Rachel M. Carmena

My reference

Published: 19 January 2019

Nowadays, there are a lot of communities about women in tech. However, those initiatives didn’t exist in 1998 when I chose my profession.

So I think that my mother deserves a card in this game.

When I found a punch card in the cookbook

After graduating in Economics, my mother attended a course about computing because it attracted her attention. Then she started working in a finance company where she learnt to program in Cobol.

It was the seventies and it’s amazing to listen to her talk about it, because I realize that we have progressed technically, but we have the same “human” problems. As Tom DeMarco and Timothy Lister wrote in Peopleware (1987):

The major problems of our work are not so much technological as sociological in nature.

What about her work? She programmed in Cobol from the documentation that an analyst prepared. However, she always had to rewrite that documentation:

The diagrams weren’t prepared to program afterwards, because the analyst didn’t know the programmer’s work. I rewrote the documentation, then I programmed it in Cobol and I gave the sheets to the people responsible for punching the cards.

When the company started the migration from punch cards to tapes, she left her job because my father got a place in another province. Then her mates collected money for the wedding as a leaving present. They were very original because each collected bill was stapled in a punch card.

Front of the punch card

Back of the punch card

She removed the staples from the punch cards to use the money, but she kept one punch card as a reminder. And it was kept in the cookbook as a bookmark.

I loved, even nowadays, to help my mother in the kitchen:

Look for the recipe of … and read it to me.

Help me to measure that quantity.

And every time that I opened the cookbook:

What’s this card?

My mother told astonishing stories for a seven-year-old child. I remember that I repeated the same question a lot of times, year after year.

The back office of a printers shop

When I was 12 years old, she decided to sign me up for a course in the back office of a printers shop. It was called ‘Soft-Hard Academy’.

The teacher, graduated in History of Art, was passionate about computing in general and an ASCII art lover (one of the reasons for the printers shop).

Scratch didn’t exist in 1992, so this is what I learnt during six months:

  • Introduction
    • Fundamental concepts about Software and Hardware
    • Operating Systems
    • Programming languages
    • MS-DOS and commands
  • Assistant Series
    • Word Processor
    • Database
    • Spreadsheet
    • Graphics Processor
  • Framework III
    • Word Processor
    • Database
    • Spreadsheet
    • Graphics Processor
  • WordPerfect 5.1
    • Word Processor
    • Database

I keep the Din A4 notebook from that course, Goofy on the front cover, as a valuable treasure.

First page:

  • Definition of software
  • Definition of hardware
  • Types of software viruses
  • How the computer thinks
  • CPU

CPU Schema

Second page:

  • Bit, byte, Kb, Mb, Gb and conversions
  • Diskettes

Diskette Schema

Third page:

  • Peripheral devices (definition and examples)
  • Operating systems (definition, list and versions)
  • Programming languages (definition, list and purpose of each of them)
  • Root directory and subdirectories

Directories tree

Pages and pages. From the half of the notebook, there are extra pages with exercises.

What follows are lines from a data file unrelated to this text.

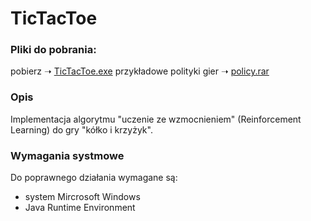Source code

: # TicTacToe

### Pliki do pobrania:
pobierz ➝ [TicTacToe.exe](https://github.com/Rejman/TicTacToe/blob/master/TicTacToe.exe?raw=true)
przykładowe polityki gier ➝ [policy.rar](https://github.com/Rejman/TicTacToe/raw/master/policy%20expamles/policy.rar)

### Opis
Implementacja algorytmu "uczenie ze wzmocnieniem" (Reinforcement Learning) do gry "kółko i krzyżyk".

### Wymagania systmowe
Do poprawnego działania wymagane są:
- system Mircrosoft Windows
- Java Runtime Environment



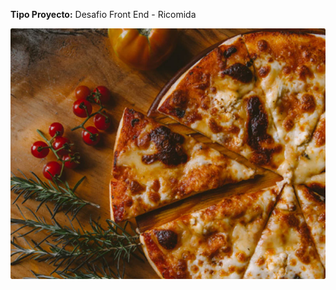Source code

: <b>Tipo Proyecto:</b> Desafio Front End - Ricomida

<img src="assets/img/principal.jpg" alt="Pizza principal" class="img-fluid w-100">


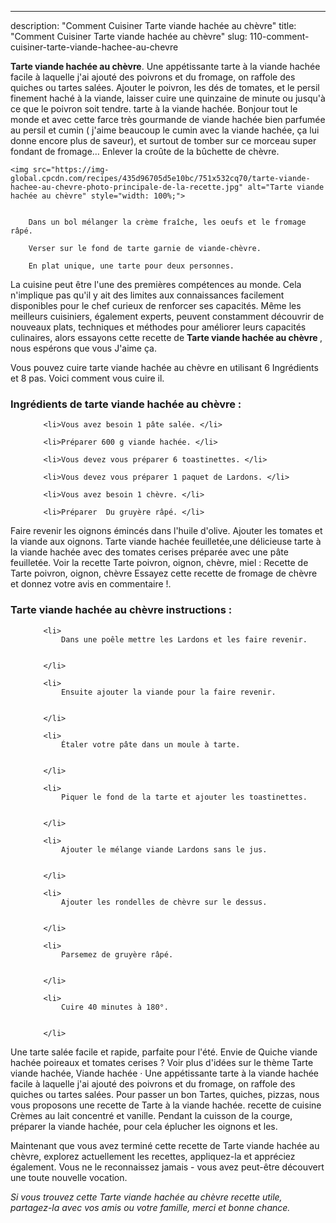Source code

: ---
description: "Comment Cuisiner Tarte viande hachée au chèvre"
title: "Comment Cuisiner Tarte viande hachée au chèvre"
slug: 110-comment-cuisiner-tarte-viande-hachee-au-chevre

<p>
	<strong>Tarte viande hachée au chèvre</strong>. 
	Une appétissante tarte à la viande hachée facile à laquelle j&#39;ai ajouté des poivrons et du fromage, on raffole des quiches ou tartes salées. Ajouter le poivron, les dés de tomates, et le persil finement haché à la viande, laisser cuire une quinzaine de minute ou jusqu&#39;à ce que le poivron soit tendre. tarte à la viande hachée. Bonjour tout le monde et avec cette farce très gourmande de viande hachée bien parfumée au persil et cumin ( j&#39;aime beaucoup le cumin avec la viande hachée, ça lui donne encore plus de saveur), et surtout de tomber sur ce morceau super fondant de fromage… Enlever la croûte de la bûchette de chèvre.
</p>
<p>
	
	<img src="https://img-global.cpcdn.com/recipes/435d96705d5e10bc/751x532cq70/tarte-viande-hachee-au-chevre-photo-principale-de-la-recette.jpg" alt="Tarte viande hachée au chèvre" style="width: 100%;">
	
	
		Dans un bol mélanger la crème fraîche, les oeufs et le fromage râpé.
	
		Verser sur le fond de tarte garnie de viande-chèvre.
	
		En plat unique, une tarte pour deux personnes.
	
</p>

La cuisine peut être l'une des premières compétences au monde. Cela n'implique pas qu'il y ait des limites aux connaissances facilement disponibles pour le chef curieux de renforcer ses capacités. Même les meilleurs cuisiniers, également experts, peuvent constamment découvrir de nouveaux plats, techniques et méthodes pour améliorer leurs capacités culinaires, alors essayons cette recette de <strong> Tarte viande hachée au chèvre </strong>, nous espérons que vous J'aime ça.

<!--inarticleads1-->

Vous pouvez cuire tarte viande hachée au chèvre en utilisant 6 Ingrédients et 8 pas. Voici comment vous cuire il.

<h3>Ingrédients de tarte viande hachée au chèvre :</h3>

<ol>
	
		<li>Vous avez besoin 1 pâte salée. </li>
	
		<li>Préparer 600 g viande hachée. </li>
	
		<li>Vous devez vous préparer 6 toastinettes. </li>
	
		<li>Vous devez vous préparer 1 paquet de Lardons. </li>
	
		<li>Vous avez besoin 1 chèvre. </li>
	
		<li>Préparer  Du gruyère râpé. </li>
	
</ol>

Faire revenir les oignons émincés dans l&#39;huile d&#39;olive. Ajouter les tomates et la viande aux oignons. Tarte viande hachée feuilletée,une délicieuse tarte à la viande hachée avec des tomates cerises préparée avec une pâte feuilletée. Voir la recette Tarte poivron, oignon, chèvre, miel : Recette de Tarte poivron, oignon, chèvre Essayez cette recette de fromage de chèvre et donnez votre avis en commentaire !. 

<!--inarticleads2-->

<h3>Tarte viande hachée au chèvre instructions :</h3>

<ol>
	
		<li>
			Dans une poêle mettre les Lardons et les faire revenir.
			
			
		</li>
	
		<li>
			Ensuite ajouter la viande pour la faire revenir.
			
			
		</li>
	
		<li>
			Étaler votre pâte dans un moule à tarte.
			
			
		</li>
	
		<li>
			Piquer le fond de la tarte et ajouter les toastinettes.
			
			
		</li>
	
		<li>
			Ajouter le mélange viande Lardons sans le jus.
			
			
		</li>
	
		<li>
			Ajouter les rondelles de chèvre sur le dessus.
			
			
		</li>
	
		<li>
			Parsemez de gruyère râpé.
			
			
		</li>
	
		<li>
			Cuire 40 minutes à 180°.
			
			
		</li>
	
</ol>

Une tarte salée facile et rapide, parfaite pour l&#39;été. Envie de Quiche viande hachée poireaux et tomates cerises ? Voir plus d&#39;idées sur le thème Tarte viande hachée, Viande hachée · Une appétissante tarte à la viande hachée facile à laquelle j&#39;ai ajouté des poivrons et du fromage, on raffole des quiches ou tartes salées. Pour passer un bon Tartes, quiches, pizzas, nous vous proposons une recette de Tarte à la viande hachée. recette de cuisine Crèmes au lait concentré et vanille. Pendant la cuisson de la courge, préparer la viande hachée, pour cela éplucher les oignons et les. 

<!--inarticleads1-->

<p>
Maintenant que vous avez terminé cette recette de Tarte viande hachée au chèvre, explorez actuellement les recettes, appliquez-la et appréciez également. Vous ne le reconnaissez jamais - vous avez peut-être découvert une toute nouvelle vocation.
</p>

<p>
<i>Si vous trouvez cette Tarte viande hachée au chèvre recette utile, partagez-la avec vos amis ou votre famille, merci et bonne chance.</i>
</p>
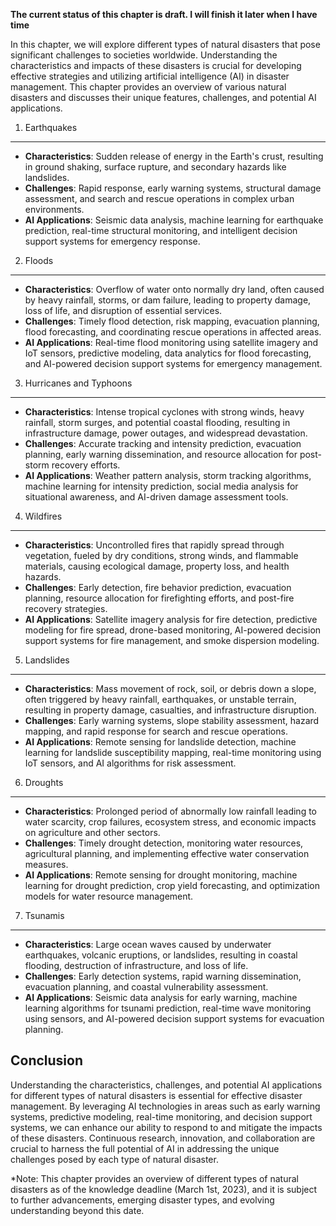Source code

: **The current status of this chapter is draft. I will finish it later when I have time**

In this chapter, we will explore different types of natural disasters that pose significant challenges to societies worldwide. Understanding the characteristics and impacts of these disasters is crucial for developing effective strategies and utilizing artificial intelligence (AI) in disaster management. This chapter provides an overview of various natural disasters and discusses their unique features, challenges, and potential AI applications.

1. Earthquakes
--------------

* **Characteristics**: Sudden release of energy in the Earth's crust, resulting in ground shaking, surface rupture, and secondary hazards like landslides.
* **Challenges**: Rapid response, early warning systems, structural damage assessment, and search and rescue operations in complex urban environments.
* **AI Applications**: Seismic data analysis, machine learning for earthquake prediction, real-time structural monitoring, and intelligent decision support systems for emergency response.

2. Floods
---------

* **Characteristics**: Overflow of water onto normally dry land, often caused by heavy rainfall, storms, or dam failure, leading to property damage, loss of life, and disruption of essential services.
* **Challenges**: Timely flood detection, risk mapping, evacuation planning, flood forecasting, and coordinating rescue operations in affected areas.
* **AI Applications**: Real-time flood monitoring using satellite imagery and IoT sensors, predictive modeling, data analytics for flood forecasting, and AI-powered decision support systems for emergency management.

3. Hurricanes and Typhoons
--------------------------

* **Characteristics**: Intense tropical cyclones with strong winds, heavy rainfall, storm surges, and potential coastal flooding, resulting in infrastructure damage, power outages, and widespread devastation.
* **Challenges**: Accurate tracking and intensity prediction, evacuation planning, early warning dissemination, and resource allocation for post-storm recovery efforts.
* **AI Applications**: Weather pattern analysis, storm tracking algorithms, machine learning for intensity prediction, social media analysis for situational awareness, and AI-driven damage assessment tools.

4. Wildfires
------------

* **Characteristics**: Uncontrolled fires that rapidly spread through vegetation, fueled by dry conditions, strong winds, and flammable materials, causing ecological damage, property loss, and health hazards.
* **Challenges**: Early detection, fire behavior prediction, evacuation planning, resource allocation for firefighting efforts, and post-fire recovery strategies.
* **AI Applications**: Satellite imagery analysis for fire detection, predictive modeling for fire spread, drone-based monitoring, AI-powered decision support systems for fire management, and smoke dispersion modeling.

5. Landslides
-------------

* **Characteristics**: Mass movement of rock, soil, or debris down a slope, often triggered by heavy rainfall, earthquakes, or unstable terrain, resulting in property damage, casualties, and infrastructure disruption.
* **Challenges**: Early warning systems, slope stability assessment, hazard mapping, and rapid response for search and rescue operations.
* **AI Applications**: Remote sensing for landslide detection, machine learning for landslide susceptibility mapping, real-time monitoring using IoT sensors, and AI algorithms for risk assessment.

6. Droughts
-----------

* **Characteristics**: Prolonged period of abnormally low rainfall leading to water scarcity, crop failures, ecosystem stress, and economic impacts on agriculture and other sectors.
* **Challenges**: Timely drought detection, monitoring water resources, agricultural planning, and implementing effective water conservation measures.
* **AI Applications**: Remote sensing for drought monitoring, machine learning for drought prediction, crop yield forecasting, and optimization models for water resource management.

7. Tsunamis
-----------

* **Characteristics**: Large ocean waves caused by underwater earthquakes, volcanic eruptions, or landslides, resulting in coastal flooding, destruction of infrastructure, and loss of life.
* **Challenges**: Early detection systems, rapid warning dissemination, evacuation planning, and coastal vulnerability assessment.
* **AI Applications**: Seismic data analysis for early warning, machine learning algorithms for tsunami prediction, real-time wave monitoring using sensors, and AI-powered decision support systems for evacuation planning.

Conclusion
----------

Understanding the characteristics, challenges, and potential AI applications for different types of natural disasters is essential for effective disaster management. By leveraging AI technologies in areas such as early warning systems, predictive modeling, real-time monitoring, and decision support systems, we can enhance our ability to respond to and mitigate the impacts of these disasters. Continuous research, innovation, and collaboration are crucial to harness the full potential of AI in addressing the unique challenges posed by each type of natural disaster.

\*Note: This chapter provides an overview of different types of natural disasters as of the knowledge deadline (March 1st, 2023), and it is subject to further advancements, emerging disaster types, and evolving understanding beyond this date.

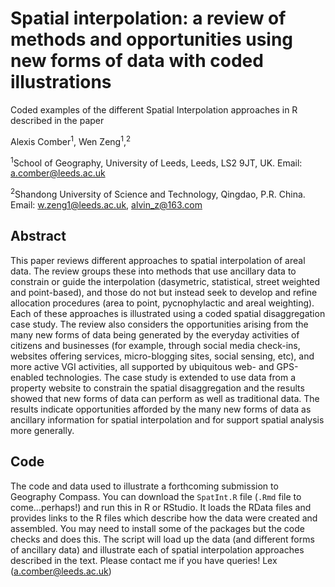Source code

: # Spatial interpolation: a review of methods and opportunities using new forms of data with coded illustrations
Coded examples of the different Spatial Interpolation approaches in R described in the paper

Alexis Comber<sup>1</sup>, Wen Zeng<sup>1</sup>,<sup>2</sup>

<sup>1</sup>School of Geography, University of Leeds, Leeds, LS2 9JT, UK. Email: a.comber@leeds.ac.uk

<sup>2</sup>Shandong University of Science and Technology, Qingdao, P.R. China. Email: w.zeng1@leeds.ac.uk, alvin_z@163.com

## Abstract 
This paper reviews different approaches to spatial interpolation of areal data. The review groups these into methods that use ancillary data to constrain or guide the interpolation (dasymetric, statistical, street weighted and point-based), and those do not but instead seek to develop and refine allocation procedures (area to point, pycnophylactic and areal weighting). Each of these approaches is illustrated using a coded spatial disaggregation case study. The review also considers the opportunities arising from the many new forms of data being generated by the everyday activities of citizens and businesses (for example, through social media check-ins, websites offering services, micro-blogging sites, social sensing, etc), and more active VGI activities, all supported by ubiquitous web- and GPS-enabled technologies. The case study is extended to use data from a property website to constrain the spatial disaggregation and the results showed that new forms of data can perform as well as traditional data. The results indicate opportunities afforded by the many new forms of data as ancillary information for spatial interpolation and for support spatial analysis more generally.

## Code 
The code and data used to illustrate a forthcoming submission to Geography Compass. You can download the `SpatInt.R` file (`.Rmd` file to come...perhaps!) and run this in R or RStudio. It loads the RData files and provides links to the R files which describe how the data were created and assembled. You may need to install some of the packages but the code checks and does this. The script will load up the data (and different forms of ancillary data) and illustrate each of spatial interpolation approaches described in the text. Please contact me if you have queries! Lex (a.comber@leeds.ac.uk)
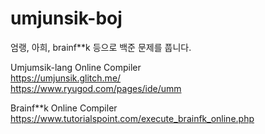 # umjunsik-boj
엄랭, 아희, brainf**k 등으로 백준 문제를 풉니다.

Umjumsik-lang Online Compiler </br>
https://umjunsik.glitch.me/ </br>
https://www.ryugod.com/pages/ide/umm </br>

Brainf**k Online Compiler </br>
https://www.tutorialspoint.com/execute_brainfk_online.php </br>
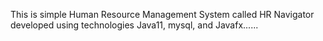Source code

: This is simple Human Resource Management System called HR Navigator developed using technologies Java11, mysql, and Javafx......
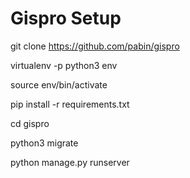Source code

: # Gispro Setup

git clone https://github.com/pabin/gispro

virtualenv -p python3 env

source env/bin/activate

pip install -r requirements.txt

cd gispro


python3 migrate

python manage.py runserver
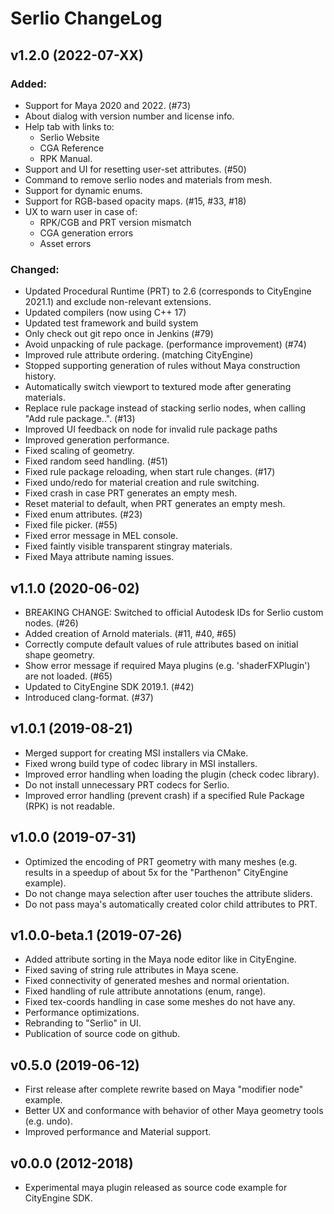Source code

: # Serlio ChangeLog

## v1.2.0 (2022-07-XX)

### Added:
* Support for Maya 2020 and 2022. (#73)
* About dialog with version number and license info.
* Help tab with links to: 
  * Serlio Website
  * CGA Reference
  * RPK Manual.
* Support and UI for resetting user-set attributes. (#50)
* Command to remove serlio nodes and materials from mesh.
* Support for dynamic enums.
* Support for RGB-based opacity maps. (#15, #33, #18)
* UX to warn user in case of:
  * RPK/CGB and PRT version mismatch
  * CGA generation errors
  * Asset errors

### Changed:
* Updated Procedural Runtime (PRT) to 2.6 (corresponds to CityEngine 2021.1) and exclude non-relevant extensions.
* Updated compilers (now using C++ 17)
* Updated test framework and build system
* Only check out git repo once in Jenkins (#79)
* Avoid unpacking of rule package. (performance improvement) (#74)
* Improved rule attribute ordering. (matching CityEngine)
* Stopped supporting generation of rules without Maya construction history.
* Automatically switch viewport to textured mode after generating materials.
* Replace rule package instead of stacking serlio nodes, when calling "Add rule package..". (#13)
* Improved UI feedback on node for invalid rule package paths
* Improved generation performance.
* Fixed scaling of geometry.
* Fixed random seed handling. (#51)
* Fixed rule package reloading, when start rule changes. (#17)
* Fixed undo/redo for material creation and rule switching.
* Fixed crash in case PRT generates an empty mesh.
* Reset material to default, when PRT generates an empty mesh.
* Fixed enum attributes. (#23)
* Fixed file picker. (#55)
* Fixed error message in MEL console.
* Fixed faintly visible transparent stingray materials.
* Fixed Maya attribute naming issues.

## v1.1.0 (2020-06-02)
* BREAKING CHANGE: Switched to official Autodesk IDs for Serlio custom nodes. (#26)
* Added creation of Arnold materials. (#11, #40, #65)
* Correctly compute default values of rule attributes based on initial shape geometry.
* Show error message if required Maya plugins (e.g. 'shaderFXPlugin') are not loaded. (#65)
* Updated to CityEngine SDK 2019.1. (#42)
* Introduced clang-format. (#37)

## v1.0.1 (2019-08-21)
* Merged support for creating MSI installers via CMake.
* Fixed wrong build type of codec library in MSI installers.
* Improved error handling when loading the plugin (check codec library).
* Do not install unnecessary PRT codecs for Serlio.
* Improved error handling (prevent crash) if a specified Rule Package (RPK) is not readable.

## v1.0.0 (2019-07-31)
* Optimized the encoding of PRT geometry with many meshes (e.g. results in a speedup of about 5x for the "Parthenon" CityEngine example).
* Do not change maya selection after user touches the attribute sliders.
* Do not pass maya's automatically created color child attributes to PRT.

## v1.0.0-beta.1 (2019-07-26)
* Added attribute sorting in the Maya node editor like in CityEngine.
* Fixed saving of string rule attributes in Maya scene.
* Fixed connectivity of generated meshes and normal orientation.
* Fixed handling of rule attribute annotations (enum, range).
* Fixed tex-coords handling in case some meshes do not have any.
* Performance optimizations.
* Rebranding to "Serlio" in UI.
* Publication of source code on github.

## v0.5.0 (2019-06-12)
* First release after complete rewrite based on Maya "modifier node" example.
* Better UX and conformance with behavior of other Maya geometry tools (e.g. undo). 
* Improved performance and Material support. 

## v0.0.0 (2012-2018)
* Experimental maya plugin released as source code example for CityEngine SDK.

I remember that I loved DOS commands, creating databases and querying data. It was magical for me.

If I close my eyes, I can see myself in a classroom with walls filled with ASCII drawings (historical figures and famous pictures), sitting at a table with enough space for the computer and the notebook and being really excited to learn new things about computing.

I’m very proud of having a female reference so close to me.

Thanks mom!

Other female references

I would like to mention an awesome teacher that I had at the University: Gloria Martínez Vidal. In a few months, it will be 10 years since her death. I’ll never forget her smile, her office door filled with jokes, her classes about introduction to algorithms, automata and formal languages and all the things that I learnt from her. Here my personal tribute for you, Gloria.

On the other hand, Florencia Grattarola and Álvaro Vindela launched this advent calendar to highlight the lives of the pioneers of the computing age last year. Thanks!